* **Records supplied**
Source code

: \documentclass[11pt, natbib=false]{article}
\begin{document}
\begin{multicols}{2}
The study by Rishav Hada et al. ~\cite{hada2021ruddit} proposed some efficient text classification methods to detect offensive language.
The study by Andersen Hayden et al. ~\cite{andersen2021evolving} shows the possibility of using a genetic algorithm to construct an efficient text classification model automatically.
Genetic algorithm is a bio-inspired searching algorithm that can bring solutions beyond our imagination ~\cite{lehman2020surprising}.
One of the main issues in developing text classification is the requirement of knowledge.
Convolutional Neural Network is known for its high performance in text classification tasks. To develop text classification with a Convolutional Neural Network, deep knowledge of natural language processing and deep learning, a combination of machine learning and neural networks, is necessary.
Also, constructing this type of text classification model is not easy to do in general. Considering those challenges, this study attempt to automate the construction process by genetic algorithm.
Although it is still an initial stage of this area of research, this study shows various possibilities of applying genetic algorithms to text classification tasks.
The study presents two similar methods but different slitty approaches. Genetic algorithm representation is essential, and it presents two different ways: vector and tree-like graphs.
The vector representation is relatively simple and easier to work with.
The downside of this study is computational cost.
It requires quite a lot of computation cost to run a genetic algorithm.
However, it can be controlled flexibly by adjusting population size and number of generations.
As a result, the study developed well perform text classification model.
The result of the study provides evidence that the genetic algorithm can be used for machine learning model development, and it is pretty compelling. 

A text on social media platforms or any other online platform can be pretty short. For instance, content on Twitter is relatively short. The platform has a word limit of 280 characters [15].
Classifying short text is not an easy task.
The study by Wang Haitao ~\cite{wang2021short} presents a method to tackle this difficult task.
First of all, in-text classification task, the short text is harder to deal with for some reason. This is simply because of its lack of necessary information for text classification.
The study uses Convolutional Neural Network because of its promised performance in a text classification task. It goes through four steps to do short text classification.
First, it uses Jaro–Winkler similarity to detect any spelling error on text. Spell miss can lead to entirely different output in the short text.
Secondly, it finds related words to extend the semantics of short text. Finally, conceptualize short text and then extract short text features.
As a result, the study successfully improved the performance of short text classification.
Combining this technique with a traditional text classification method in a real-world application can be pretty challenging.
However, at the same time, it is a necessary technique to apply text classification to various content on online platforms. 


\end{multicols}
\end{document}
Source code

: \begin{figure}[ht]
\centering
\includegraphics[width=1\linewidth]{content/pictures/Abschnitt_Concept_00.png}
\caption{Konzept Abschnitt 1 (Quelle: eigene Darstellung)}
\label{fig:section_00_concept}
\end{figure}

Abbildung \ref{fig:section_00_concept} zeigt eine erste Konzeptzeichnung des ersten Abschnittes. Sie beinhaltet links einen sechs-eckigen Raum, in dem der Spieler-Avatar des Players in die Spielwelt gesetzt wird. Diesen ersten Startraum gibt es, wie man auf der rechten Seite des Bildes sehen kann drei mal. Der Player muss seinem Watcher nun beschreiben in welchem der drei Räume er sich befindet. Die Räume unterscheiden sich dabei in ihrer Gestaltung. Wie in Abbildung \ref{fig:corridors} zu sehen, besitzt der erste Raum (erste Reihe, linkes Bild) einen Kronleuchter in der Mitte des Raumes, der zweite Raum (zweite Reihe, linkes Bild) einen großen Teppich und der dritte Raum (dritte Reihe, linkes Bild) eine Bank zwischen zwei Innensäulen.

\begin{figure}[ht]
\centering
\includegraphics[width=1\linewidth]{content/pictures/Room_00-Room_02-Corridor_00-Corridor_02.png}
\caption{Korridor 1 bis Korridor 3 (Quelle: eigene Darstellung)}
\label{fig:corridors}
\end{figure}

* **What is being asked**
The material above must be returned word for word, complete.

* **Solution for this exercise**
Source code

: \documentclass[11pt, natbib=false]{article}
\begin{document}
\begin{multicols}{2}
The study by Rishav Hada et al. ~\cite{hada2021ruddit} proposed some efficient text classification methods to detect offensive language.
The study by Andersen Hayden et al. ~\cite{andersen2021evolving} shows the possibility of using a genetic algorithm to construct an efficient text classification model automatically.
Genetic algorithm is a bio-inspired searching algorithm that can bring solutions beyond our imagination ~\cite{lehman2020surprising}.
One of the main issues in developing text classification is the requirement of knowledge.
Convolutional Neural Network is known for its high performance in text classification tasks. To develop text classification with a Convolutional Neural Network, deep knowledge of natural language processing and deep learning, a combination of machine learning and neural networks, is necessary.
Also, constructing this type of text classification model is not easy to do in general. Considering those challenges, this study attempt to automate the construction process by genetic algorithm.
Although it is still an initial stage of this area of research, this study shows various possibilities of applying genetic algorithms to text classification tasks.
The study presents two similar methods but different slitty approaches. Genetic algorithm representation is essential, and it presents two different ways: vector and tree-like graphs.
The vector representation is relatively simple and easier to work with.
The downside of this study is computational cost.
It requires quite a lot of computation cost to run a genetic algorithm.
However, it can be controlled flexibly by adjusting population size and number of generations.
As a result, the study developed well perform text classification model.
The result of the study provides evidence that the genetic algorithm can be used for machine learning model development, and it is pretty compelling. 

A text on social media platforms or any other online platform can be pretty short. For instance, content on Twitter is relatively short. The platform has a word limit of 280 characters [15].
Classifying short text is not an easy task.
The study by Wang Haitao ~\cite{wang2021short} presents a method to tackle this difficult task.
First of all, in-text classification task, the short text is harder to deal with for some reason. This is simply because of its lack of necessary information for text classification.
The study uses Convolutional Neural Network because of its promised performance in a text classification task. It goes through four steps to do short text classification.
First, it uses Jaro–Winkler similarity to detect any spelling error on text. Spell miss can lead to entirely different output in the short text.
Secondly, it finds related words to extend the semantics of short text. Finally, conceptualize short text and then extract short text features.
As a result, the study successfully improved the performance of short text classification.
Combining this technique with a traditional text classification method in a real-world application can be pretty challenging.
However, at the same time, it is a necessary technique to apply text classification to various content on online platforms. 


\end{multicols}
\end{document}
Source code

: \begin{figure}[ht]
\centering
\includegraphics[width=1\linewidth]{content/pictures/Abschnitt_Concept_00.png}
\caption{Konzept Abschnitt 1 (Quelle: eigene Darstellung)}
\label{fig:section_00_concept}
\end{figure}

Abbildung \ref{fig:section_00_concept} zeigt eine erste Konzeptzeichnung des ersten Abschnittes. Sie beinhaltet links einen sechs-eckigen Raum, in dem der Spieler-Avatar des Players in die Spielwelt gesetzt wird. Diesen ersten Startraum gibt es, wie man auf der rechten Seite des Bildes sehen kann drei mal. Der Player muss seinem Watcher nun beschreiben in welchem der drei Räume er sich befindet. Die Räume unterscheiden sich dabei in ihrer Gestaltung. Wie in Abbildung \ref{fig:corridors} zu sehen, besitzt der erste Raum (erste Reihe, linkes Bild) einen Kronleuchter in der Mitte des Raumes, der zweite Raum (zweite Reihe, linkes Bild) einen großen Teppich und der dritte Raum (dritte Reihe, linkes Bild) eine Bank zwischen zwei Innensäulen.

\begin{figure}[ht]
\centering
\includegraphics[width=1\linewidth]{content/pictures/Room_00-Room_02-Corridor_00-Corridor_02.png}
\caption{Korridor 1 bis Korridor 3 (Quelle: eigene Darstellung)}
\label{fig:corridors}
\end{figure}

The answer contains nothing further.